Certamente as personagens de Candide parecem feitas de borracha: Pangloss definha com a sífilis, enforcam-no, amarram-no aos remos de um navio e o reencontramos sempre vivo e fagueiro. Mas seria equivocado dizer que Voltaire passa ao largo do custo dos sofrimentos: que outro romancista tem a coragem de fazer-nos reencontrar a heroína que no início é “de colorido vivaz, fresca, gorda, apetitosa” transformada numa Cunegundes “escurecida, com os olhos cheios de remela, o peito achatado, as bochechas enrugadas, os braços vermelhos e gretados”?

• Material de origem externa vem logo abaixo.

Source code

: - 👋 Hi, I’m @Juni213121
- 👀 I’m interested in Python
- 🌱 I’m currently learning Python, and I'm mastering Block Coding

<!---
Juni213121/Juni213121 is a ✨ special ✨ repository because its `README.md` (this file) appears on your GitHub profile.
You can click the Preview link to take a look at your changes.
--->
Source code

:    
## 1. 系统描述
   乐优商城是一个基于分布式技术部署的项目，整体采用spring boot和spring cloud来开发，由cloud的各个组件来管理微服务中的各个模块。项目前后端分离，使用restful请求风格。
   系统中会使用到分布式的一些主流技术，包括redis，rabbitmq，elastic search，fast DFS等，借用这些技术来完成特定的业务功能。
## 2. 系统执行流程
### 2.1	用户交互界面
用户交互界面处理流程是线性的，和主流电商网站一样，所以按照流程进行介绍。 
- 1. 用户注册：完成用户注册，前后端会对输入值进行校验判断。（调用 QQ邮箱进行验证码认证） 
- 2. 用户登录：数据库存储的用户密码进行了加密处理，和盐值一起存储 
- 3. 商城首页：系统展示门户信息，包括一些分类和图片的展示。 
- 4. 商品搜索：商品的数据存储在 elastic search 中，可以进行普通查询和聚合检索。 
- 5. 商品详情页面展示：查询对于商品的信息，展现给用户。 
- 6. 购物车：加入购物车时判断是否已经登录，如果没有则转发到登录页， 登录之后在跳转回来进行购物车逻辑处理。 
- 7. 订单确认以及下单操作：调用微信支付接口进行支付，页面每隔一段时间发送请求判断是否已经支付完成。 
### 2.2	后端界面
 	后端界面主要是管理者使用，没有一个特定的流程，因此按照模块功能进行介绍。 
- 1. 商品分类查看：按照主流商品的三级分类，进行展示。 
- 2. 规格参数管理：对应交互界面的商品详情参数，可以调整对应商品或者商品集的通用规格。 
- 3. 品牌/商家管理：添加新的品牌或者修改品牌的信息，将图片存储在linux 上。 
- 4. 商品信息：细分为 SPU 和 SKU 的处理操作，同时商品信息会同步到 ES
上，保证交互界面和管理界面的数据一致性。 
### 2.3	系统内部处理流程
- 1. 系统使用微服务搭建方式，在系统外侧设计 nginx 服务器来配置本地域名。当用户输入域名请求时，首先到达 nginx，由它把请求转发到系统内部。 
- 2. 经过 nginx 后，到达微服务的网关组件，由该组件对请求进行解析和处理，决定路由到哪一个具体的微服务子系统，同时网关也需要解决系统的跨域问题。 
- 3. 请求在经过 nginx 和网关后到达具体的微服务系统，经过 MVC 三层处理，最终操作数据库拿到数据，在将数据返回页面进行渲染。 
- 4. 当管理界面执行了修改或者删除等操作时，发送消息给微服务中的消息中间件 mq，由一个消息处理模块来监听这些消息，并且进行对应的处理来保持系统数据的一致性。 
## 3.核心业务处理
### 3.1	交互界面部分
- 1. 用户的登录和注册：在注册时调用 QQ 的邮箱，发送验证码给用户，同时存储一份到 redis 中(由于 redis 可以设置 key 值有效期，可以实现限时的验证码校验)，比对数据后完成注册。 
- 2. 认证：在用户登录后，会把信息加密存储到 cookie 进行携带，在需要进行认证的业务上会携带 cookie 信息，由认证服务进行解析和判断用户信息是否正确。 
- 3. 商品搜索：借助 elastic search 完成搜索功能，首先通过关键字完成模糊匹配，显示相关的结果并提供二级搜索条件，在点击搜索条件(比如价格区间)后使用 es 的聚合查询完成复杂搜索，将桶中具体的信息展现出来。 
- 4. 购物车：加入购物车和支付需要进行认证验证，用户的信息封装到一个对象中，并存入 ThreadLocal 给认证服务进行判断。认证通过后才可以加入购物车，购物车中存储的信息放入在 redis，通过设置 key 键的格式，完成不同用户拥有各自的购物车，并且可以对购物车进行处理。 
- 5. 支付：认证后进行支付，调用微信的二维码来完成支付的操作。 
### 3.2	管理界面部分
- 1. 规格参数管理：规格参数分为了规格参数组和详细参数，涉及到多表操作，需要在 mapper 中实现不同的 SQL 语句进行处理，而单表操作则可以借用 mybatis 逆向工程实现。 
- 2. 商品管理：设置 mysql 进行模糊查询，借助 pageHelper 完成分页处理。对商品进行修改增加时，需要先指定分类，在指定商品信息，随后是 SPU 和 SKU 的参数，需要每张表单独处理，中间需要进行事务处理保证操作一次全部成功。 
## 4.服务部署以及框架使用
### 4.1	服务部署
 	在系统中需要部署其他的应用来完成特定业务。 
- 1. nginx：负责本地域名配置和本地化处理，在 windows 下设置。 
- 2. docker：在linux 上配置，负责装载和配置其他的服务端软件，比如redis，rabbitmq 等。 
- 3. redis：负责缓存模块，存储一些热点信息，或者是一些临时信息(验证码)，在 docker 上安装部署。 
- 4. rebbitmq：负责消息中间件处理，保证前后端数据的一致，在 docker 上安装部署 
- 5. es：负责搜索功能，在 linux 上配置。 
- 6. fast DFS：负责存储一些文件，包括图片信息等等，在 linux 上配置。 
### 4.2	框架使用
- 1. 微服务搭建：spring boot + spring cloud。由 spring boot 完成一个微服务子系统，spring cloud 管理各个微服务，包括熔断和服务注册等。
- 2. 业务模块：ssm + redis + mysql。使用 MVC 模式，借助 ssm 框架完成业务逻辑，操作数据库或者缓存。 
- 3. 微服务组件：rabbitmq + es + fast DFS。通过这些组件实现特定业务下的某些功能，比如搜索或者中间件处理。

Nesse ponto, nos damos conta de que a nossa leitura de Candide, que desejava ser totalmente externa, “superficial”, conduziu-nos ao centro da “filosofia”, da visão de mundo de Voltaire. Que não pode ser identificada somente na polêmica com o otimismo providencialista de Pangloss: pensando bem, o mentor que acompanha Cândido por mais tempo não é o infeliz pedagogo leibniziano, mas o “maniqueísta” Martin, o qual é levado a ver no mundo somente as vitórias do diabo; e se Martin sustenta a parte do anti-Pangloss, certamente não se pode dizer que ele seja o vencedor da partida. Inútil — diz Voltaire — é procurar uma explicação metafísica do mal, como fazem o otimista Pangloss e o pessimista Martin, pois este mal é subjetivo, indefinível e não mensurável; o credo de Voltaire é antifinalista, ou seja, se o seu Deus tem um fim, será um fim imperscrutável; um desenho do universo não existe ou, caso exista, cabe a Deus conhecê-lo e não ao homem; o “racionalismo” de Voltaire é uma atitude ética e voluntarista que toma forma contra um fundo teológico incomensurável para o homem como aquele de Pascal.

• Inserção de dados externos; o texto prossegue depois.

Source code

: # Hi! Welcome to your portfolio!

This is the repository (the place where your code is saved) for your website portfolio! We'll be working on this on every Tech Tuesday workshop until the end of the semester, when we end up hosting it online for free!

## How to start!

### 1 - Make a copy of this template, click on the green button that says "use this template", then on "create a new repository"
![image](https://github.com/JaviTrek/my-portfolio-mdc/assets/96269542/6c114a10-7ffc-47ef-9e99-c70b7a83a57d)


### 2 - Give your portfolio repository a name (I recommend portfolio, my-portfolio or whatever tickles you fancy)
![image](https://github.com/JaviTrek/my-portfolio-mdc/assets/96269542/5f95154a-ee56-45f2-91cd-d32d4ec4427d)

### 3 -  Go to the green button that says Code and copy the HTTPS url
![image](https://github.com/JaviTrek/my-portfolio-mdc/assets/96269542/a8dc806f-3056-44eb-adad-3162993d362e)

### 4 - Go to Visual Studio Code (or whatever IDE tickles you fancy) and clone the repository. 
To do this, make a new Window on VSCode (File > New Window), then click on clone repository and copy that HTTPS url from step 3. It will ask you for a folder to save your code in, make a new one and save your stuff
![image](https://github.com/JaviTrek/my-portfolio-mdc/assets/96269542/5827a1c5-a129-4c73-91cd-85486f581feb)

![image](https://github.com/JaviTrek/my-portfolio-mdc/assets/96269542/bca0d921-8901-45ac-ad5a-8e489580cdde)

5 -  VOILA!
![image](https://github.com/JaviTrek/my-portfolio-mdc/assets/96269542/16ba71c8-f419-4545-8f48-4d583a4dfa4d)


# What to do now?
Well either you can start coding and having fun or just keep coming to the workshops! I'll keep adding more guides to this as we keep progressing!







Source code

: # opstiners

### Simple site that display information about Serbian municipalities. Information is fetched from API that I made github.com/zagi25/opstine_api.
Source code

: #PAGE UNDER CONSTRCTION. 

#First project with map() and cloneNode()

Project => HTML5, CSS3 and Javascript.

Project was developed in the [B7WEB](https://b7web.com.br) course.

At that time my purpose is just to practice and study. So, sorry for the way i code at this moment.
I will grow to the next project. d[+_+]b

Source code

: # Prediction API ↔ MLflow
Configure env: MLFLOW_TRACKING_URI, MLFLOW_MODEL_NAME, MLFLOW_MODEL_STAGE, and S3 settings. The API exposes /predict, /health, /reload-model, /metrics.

Se esse carrossel de desastres pode ser contemplado com um sorriso nos lábios é porque a vida humana é rápida e limitada; existe sempre alguém que se pode considerar mais infeliz que nós; e quem por acaso não tivesse nada de que se lamentar, dispusesse de tudo o que a vida pode oferecer de bom, terminaria como o senhor Pococurante, senador veneziano, que está sempre olhando para os outros com soberba, encontrando defeitos onde deveria achar apenas motivos de satisfação e de admiração. A verdadeira personagem negativa do livro é ele, o aborrecido Pococurante; no fundo, Pangloss e Martin, mesmo dando respostas insensatas às perguntas, se debatem nos tormentos e riscos que constituem a substância da vida.

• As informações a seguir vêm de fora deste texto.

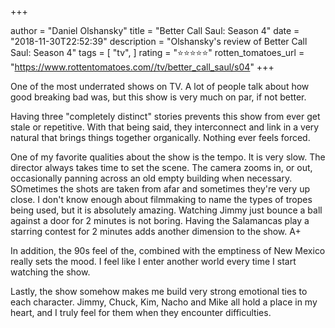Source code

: +++

author = "Daniel Olshansky"
title = "Better Call Saul: Season 4"
date = "2018-11-30T22:52:39"
description = "Olshansky's review of Better Call Saul: Season 4"
tags = [
    "tv",
]
rating = "⭐⭐⭐⭐⭐"
rotten_tomatoes_url = "https://www.rottentomatoes.com//tv/better_call_saul/s04"
+++

One of the most underrated shows on TV. A lot of people talk about how good breaking bad was, but this show is very much on par, if not better.

Having three "completely distinct" stories prevents this show from ever get stale or repetitive. With that being said, they interconnect and link in a very natural that brings things together organically. Nothing ever feels forced.

One of my favorite qualities about the show is the tempo. It is very slow. The director always takes time to set the scene. The camera zooms in, or out, occasionally panning across an old empty building when necessary. SOmetimes the shots are taken from afar and sometimes they're very up close. I don't know enough about filmmaking to name the types of tropes being used, but it is absolutely amazing. Watching Jimmy just bounce a ball against a door for 2 minutes is not boring. Having the Salamancas play a starring contest for 2 minutes adds another dimension to the show. A+

In addition, the 90s feel of the, combined with the emptiness of New Mexico really sets the mood. I feel like I enter another world every time I start watching the show.

Lastly, the show somehow makes me build very strong emotional ties to each character. Jimmy, Chuck, Kim, Nacho and Mike all hold a place in my heart, and I truly feel for them when they encounter difficulties.


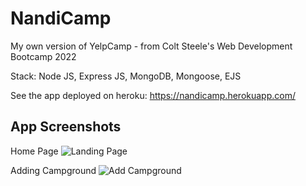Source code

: # NandiCamp
My own version of YelpCamp - from Colt Steele's Web Development Bootcamp 2022


Stack: Node JS, Express JS, MongoDB, Mongoose, EJS



See the app deployed on heroku: https://nandicamp.herokuapp.com/


<h2>App Screenshots</h2>

Home Page
![Landing Page](https://user-images.githubusercontent.com/96609390/147411834-9d19c0bc-1da7-4780-9c1e-d42c42bb33bf.JPG)


Adding Campground
![Add Campground](https://user-images.githubusercontent.com/96609390/147411676-771257e0-4fa1-4dc3-a6b6-2e5a7b45da45.JPG)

A submissa veia de sabedoria que aflora no livro por meio de porta-vozes marginais como o anabatista Jacques, o velho inca, e aquele savant parisiense que se parece muito com o autor, se declara por fim pela boca do dervixe na famosa moral do “cultivar nosso jardim”. Moral certamente muito redutiva: que deve ser entendida antes de mais nada em todo o seu significado intelectual antimetafísico — você não deve colocar-se outros problemas a não ser aqueles que pode resolver com sua aplicação prática direta. E no seu significado social: primeira afirmação do trabalho como substância de todo valor. Hoje, a exortação “il faut cultiver notre jardin” soa a nossos ouvidos carregada de conotações egoístas e burguesas: ainda mais dissonante se confrontada com nossas preocupações e angústias. Não é casual que ela seja enunciada na última página, já quase fora desse livro em que o trabalho só aparece como danação e em que os jardins são regularmente devastados: também é uma utopia, não menos que o reino dos incas; a voz da “razão” no Candide é toda utópica. Mas não é um acaso que seja a frase do Candide que teve mais sucesso, a ponto de se tornar proverbial. Não devemos esquecer a radical mudança epistemológica e ética que essa enunciação encerrava (estamos em 1759, exatamente trinta anos antes da tomada da Bastilha): o homem julgado não mais em sua relação com um bem e um mal transcendentes mas naquele pouco ou tanto que pode fazer. E daí derivam tanto uma moral do trabalho estritamente “produtivista”, no sentido capitalista da palavra, quanto uma moral do empenho prático-responsável-concreto, sem o qual não existem problemas gerais que possam ser resolvidos. Em suma, as verdadeiras opções do homem de hoje partem dali.